Tuesday, May 09, 2006

Mexico's Child Prisoners















BORN INTO CELL BLOCKS
The pictures speak for themselves, a brief excerpt on the subject below, link above:

Charles Bowden
May/June 2006 Issue Mother Jones


"Now Nuevo Laredo has become the line between two major Mexican drug cartels, and every day new lyrics are written in blood to a lament we all know but fail to face.Bullets killed the police chief last summer, just a few hours after he took office. This brought in the Mexican army. The ongoing slaughter of many cops and citizens caused the U.S. government to shut down its consulate for a spell last August. This winter the local paper was visited by some strange men, presumably working for the cartels, and they fired dozens of rounds and tossed in a grenade. One reporter took five bullets.

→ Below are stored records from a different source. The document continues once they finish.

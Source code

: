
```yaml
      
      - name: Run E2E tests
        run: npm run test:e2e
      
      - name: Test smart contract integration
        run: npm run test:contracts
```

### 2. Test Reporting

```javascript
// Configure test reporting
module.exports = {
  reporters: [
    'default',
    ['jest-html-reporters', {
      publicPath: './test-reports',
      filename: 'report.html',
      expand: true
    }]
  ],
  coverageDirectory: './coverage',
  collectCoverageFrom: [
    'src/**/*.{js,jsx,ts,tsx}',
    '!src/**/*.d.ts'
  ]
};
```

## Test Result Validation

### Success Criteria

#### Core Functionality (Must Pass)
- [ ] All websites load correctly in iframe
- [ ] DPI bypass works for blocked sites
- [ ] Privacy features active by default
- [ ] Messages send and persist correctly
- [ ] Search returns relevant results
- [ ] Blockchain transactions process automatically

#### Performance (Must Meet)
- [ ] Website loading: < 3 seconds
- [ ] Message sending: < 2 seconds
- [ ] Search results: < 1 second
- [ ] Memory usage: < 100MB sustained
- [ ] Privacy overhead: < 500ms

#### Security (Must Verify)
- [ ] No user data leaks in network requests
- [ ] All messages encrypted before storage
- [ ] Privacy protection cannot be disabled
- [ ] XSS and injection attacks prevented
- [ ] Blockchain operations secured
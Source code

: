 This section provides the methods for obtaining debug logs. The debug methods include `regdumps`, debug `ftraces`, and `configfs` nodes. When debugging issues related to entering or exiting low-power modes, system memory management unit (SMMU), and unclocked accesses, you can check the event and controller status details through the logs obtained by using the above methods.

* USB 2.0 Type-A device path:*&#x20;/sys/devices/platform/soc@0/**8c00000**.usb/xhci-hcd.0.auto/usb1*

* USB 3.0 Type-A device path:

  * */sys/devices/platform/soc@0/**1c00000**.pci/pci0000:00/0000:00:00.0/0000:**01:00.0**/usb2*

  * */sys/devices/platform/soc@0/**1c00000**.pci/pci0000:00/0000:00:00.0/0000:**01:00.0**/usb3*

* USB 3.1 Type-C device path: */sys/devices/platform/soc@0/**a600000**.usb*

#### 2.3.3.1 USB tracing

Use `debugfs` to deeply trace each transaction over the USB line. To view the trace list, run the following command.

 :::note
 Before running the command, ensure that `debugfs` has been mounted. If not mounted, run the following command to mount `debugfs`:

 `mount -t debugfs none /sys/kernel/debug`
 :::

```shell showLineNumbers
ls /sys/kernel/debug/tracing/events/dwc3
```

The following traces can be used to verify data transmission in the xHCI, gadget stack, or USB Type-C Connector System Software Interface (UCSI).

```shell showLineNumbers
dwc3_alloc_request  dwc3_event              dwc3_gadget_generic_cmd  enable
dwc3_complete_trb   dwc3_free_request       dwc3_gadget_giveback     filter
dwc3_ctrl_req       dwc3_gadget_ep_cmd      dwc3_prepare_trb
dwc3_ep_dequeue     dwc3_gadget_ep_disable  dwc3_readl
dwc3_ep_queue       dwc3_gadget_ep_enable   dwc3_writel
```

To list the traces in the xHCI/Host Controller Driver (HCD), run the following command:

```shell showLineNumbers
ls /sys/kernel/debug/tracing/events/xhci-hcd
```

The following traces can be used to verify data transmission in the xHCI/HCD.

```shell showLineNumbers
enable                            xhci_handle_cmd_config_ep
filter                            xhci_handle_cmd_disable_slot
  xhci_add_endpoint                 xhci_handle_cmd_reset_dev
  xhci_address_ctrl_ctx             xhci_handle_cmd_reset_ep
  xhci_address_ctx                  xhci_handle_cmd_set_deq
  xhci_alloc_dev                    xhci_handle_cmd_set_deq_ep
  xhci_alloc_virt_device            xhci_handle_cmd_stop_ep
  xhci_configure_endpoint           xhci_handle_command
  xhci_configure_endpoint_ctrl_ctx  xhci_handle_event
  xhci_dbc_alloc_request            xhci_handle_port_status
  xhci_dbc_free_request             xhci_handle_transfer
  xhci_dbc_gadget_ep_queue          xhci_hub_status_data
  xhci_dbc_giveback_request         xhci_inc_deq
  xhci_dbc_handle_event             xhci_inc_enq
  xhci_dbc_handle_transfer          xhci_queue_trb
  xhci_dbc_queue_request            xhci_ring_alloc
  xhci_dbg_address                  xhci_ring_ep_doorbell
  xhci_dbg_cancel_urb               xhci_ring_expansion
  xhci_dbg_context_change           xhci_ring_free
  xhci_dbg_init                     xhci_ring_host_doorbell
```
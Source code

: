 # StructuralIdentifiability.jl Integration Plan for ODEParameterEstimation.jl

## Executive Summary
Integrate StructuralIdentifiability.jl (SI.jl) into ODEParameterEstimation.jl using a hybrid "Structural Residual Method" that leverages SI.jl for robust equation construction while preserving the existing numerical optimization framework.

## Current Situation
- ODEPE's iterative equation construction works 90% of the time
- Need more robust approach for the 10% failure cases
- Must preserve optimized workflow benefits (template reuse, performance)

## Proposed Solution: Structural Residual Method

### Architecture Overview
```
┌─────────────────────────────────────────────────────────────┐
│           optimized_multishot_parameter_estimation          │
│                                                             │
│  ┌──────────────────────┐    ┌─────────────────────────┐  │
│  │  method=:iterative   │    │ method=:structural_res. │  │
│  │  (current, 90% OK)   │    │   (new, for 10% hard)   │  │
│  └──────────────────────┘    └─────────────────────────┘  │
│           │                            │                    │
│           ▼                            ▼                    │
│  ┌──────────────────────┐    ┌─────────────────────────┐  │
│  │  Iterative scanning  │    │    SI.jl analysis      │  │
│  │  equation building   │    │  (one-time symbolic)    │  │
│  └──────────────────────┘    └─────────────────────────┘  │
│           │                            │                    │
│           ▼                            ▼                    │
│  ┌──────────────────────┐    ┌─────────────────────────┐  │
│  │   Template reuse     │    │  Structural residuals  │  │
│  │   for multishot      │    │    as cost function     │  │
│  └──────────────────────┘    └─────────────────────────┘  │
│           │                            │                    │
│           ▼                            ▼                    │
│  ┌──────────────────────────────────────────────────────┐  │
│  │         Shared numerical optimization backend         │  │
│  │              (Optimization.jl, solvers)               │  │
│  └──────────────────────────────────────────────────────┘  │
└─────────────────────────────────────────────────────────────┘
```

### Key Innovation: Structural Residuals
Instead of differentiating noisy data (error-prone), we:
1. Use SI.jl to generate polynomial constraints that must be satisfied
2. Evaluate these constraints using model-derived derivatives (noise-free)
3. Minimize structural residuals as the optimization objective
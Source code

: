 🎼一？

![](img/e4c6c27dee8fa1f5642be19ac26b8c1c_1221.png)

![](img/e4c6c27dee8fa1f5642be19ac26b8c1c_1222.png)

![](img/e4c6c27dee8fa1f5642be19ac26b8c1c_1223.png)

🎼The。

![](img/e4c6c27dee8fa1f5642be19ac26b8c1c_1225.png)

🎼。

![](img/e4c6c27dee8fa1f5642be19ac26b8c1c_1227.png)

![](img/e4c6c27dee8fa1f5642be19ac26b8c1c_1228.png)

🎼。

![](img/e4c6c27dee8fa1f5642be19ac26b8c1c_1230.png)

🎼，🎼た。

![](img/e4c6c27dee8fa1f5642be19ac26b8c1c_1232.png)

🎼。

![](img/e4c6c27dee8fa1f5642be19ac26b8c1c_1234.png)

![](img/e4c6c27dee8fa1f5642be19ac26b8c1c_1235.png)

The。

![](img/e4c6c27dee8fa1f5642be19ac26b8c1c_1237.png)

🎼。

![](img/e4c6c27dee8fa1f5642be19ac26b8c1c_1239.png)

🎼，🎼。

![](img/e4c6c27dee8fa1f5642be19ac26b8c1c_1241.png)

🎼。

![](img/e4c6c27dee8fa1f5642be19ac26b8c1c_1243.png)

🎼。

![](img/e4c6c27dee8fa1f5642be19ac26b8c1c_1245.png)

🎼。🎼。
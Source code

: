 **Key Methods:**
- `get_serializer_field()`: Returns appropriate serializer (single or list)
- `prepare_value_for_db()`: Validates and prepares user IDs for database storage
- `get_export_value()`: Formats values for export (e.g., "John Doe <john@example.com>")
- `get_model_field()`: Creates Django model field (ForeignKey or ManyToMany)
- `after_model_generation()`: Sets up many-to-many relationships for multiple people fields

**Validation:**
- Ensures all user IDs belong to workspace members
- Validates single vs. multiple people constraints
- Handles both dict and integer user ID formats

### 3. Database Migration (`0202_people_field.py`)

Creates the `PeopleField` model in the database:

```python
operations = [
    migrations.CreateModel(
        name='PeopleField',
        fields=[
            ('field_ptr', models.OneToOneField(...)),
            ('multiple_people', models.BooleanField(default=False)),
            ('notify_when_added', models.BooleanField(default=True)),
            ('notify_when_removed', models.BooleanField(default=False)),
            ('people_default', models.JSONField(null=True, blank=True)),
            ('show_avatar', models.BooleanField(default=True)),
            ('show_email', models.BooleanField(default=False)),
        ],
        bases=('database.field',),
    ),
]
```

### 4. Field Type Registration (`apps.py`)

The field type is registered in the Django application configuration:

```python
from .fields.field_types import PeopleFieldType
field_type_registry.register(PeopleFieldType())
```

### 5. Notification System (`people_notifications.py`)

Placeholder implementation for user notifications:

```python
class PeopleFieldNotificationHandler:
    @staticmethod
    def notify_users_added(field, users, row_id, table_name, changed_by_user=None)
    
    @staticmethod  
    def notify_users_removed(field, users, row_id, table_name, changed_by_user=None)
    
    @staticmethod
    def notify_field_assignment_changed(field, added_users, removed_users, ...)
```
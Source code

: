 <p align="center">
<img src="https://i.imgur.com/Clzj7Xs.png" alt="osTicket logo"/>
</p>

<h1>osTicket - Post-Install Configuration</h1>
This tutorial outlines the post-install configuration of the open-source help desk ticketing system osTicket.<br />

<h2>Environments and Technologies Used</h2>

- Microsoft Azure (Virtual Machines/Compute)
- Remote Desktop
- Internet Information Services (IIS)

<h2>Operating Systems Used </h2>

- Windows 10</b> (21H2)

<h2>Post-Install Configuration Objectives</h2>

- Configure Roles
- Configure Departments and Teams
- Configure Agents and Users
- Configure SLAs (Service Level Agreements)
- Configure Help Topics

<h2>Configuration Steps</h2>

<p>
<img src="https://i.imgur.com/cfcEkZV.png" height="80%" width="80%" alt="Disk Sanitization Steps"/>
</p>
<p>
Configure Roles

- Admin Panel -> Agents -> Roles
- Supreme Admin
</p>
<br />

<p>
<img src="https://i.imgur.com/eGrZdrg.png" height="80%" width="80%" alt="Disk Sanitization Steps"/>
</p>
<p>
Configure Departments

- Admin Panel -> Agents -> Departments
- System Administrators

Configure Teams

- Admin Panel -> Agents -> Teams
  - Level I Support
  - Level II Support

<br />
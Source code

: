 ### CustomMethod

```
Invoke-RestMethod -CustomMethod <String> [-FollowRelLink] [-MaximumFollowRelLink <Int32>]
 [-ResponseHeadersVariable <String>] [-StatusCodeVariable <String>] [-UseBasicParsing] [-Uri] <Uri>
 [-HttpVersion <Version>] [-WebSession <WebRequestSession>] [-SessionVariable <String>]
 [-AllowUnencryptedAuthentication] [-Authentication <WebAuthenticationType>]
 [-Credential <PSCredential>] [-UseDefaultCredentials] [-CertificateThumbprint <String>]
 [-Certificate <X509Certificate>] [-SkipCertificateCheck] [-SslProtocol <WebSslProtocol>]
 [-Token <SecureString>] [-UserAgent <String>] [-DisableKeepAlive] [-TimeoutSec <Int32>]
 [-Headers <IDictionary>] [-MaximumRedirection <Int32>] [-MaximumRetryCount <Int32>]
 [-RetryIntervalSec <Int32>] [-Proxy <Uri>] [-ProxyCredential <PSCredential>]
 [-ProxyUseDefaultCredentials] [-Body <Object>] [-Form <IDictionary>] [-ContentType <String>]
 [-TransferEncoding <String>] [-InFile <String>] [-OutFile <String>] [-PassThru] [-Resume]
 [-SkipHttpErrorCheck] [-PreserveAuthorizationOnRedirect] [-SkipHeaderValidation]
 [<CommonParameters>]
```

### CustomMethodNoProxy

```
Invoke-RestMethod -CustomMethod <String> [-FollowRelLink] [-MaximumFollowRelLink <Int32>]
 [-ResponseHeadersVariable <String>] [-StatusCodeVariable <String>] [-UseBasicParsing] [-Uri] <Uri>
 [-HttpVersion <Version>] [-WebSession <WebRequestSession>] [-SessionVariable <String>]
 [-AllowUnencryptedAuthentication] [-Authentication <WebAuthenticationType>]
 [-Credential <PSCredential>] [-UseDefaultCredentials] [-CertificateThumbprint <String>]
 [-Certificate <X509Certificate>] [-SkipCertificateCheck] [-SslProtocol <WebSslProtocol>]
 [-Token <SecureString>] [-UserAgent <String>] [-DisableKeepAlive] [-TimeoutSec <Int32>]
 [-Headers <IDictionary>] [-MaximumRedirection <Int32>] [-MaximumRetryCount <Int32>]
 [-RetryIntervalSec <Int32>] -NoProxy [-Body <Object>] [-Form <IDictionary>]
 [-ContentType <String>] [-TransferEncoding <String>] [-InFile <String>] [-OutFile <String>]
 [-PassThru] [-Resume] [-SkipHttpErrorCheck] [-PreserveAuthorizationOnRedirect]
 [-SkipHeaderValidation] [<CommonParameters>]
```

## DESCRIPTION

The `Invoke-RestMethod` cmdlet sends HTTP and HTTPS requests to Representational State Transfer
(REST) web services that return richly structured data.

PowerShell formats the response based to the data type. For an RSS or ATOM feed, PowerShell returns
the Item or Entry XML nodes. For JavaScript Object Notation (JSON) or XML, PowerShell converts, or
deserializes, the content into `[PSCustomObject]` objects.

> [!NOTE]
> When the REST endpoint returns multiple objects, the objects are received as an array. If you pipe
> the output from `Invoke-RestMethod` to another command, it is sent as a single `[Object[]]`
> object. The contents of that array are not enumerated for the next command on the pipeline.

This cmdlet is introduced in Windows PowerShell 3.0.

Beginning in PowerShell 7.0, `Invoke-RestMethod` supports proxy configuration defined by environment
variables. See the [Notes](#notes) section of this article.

The editor promptly announced a new policy: His paper, one of the few Mexican publications on the line actually printing news about the drug cartels, would no longer report on the cartels. One major U.S. daily had to evacuate a reporter after getting what editors termed “creditable death threats.” Dozens of U.S. citizens from neighboring Laredo have vanished while visiting Nuevo Laredo. This January the city experienced, at a minimum, 20 cartel killings.Beneath this gore, women and children muddle on, some in Mexican jails. Incarceration, like law, is a bit different in Mexico. Conjugal visits are permitted; small children younger than six can be locked up with their moms; and men and women peddle goods and themselves within the walls in order to survive. Mexican prisons often do not provide grub. I’ve stood in line with family members who toted a week’s supply of food on visiting day, seen women reel out of cells in disarray after their weekly intercourse sessions with their men. Drugs are commonplace inside the walls, as are gangs. Money can buy anything. For years the U.S. Drug Enforcement Administration has complained about the posh quarters given to major drug players and how they continue to do business without interference while theoretically being under lock and key."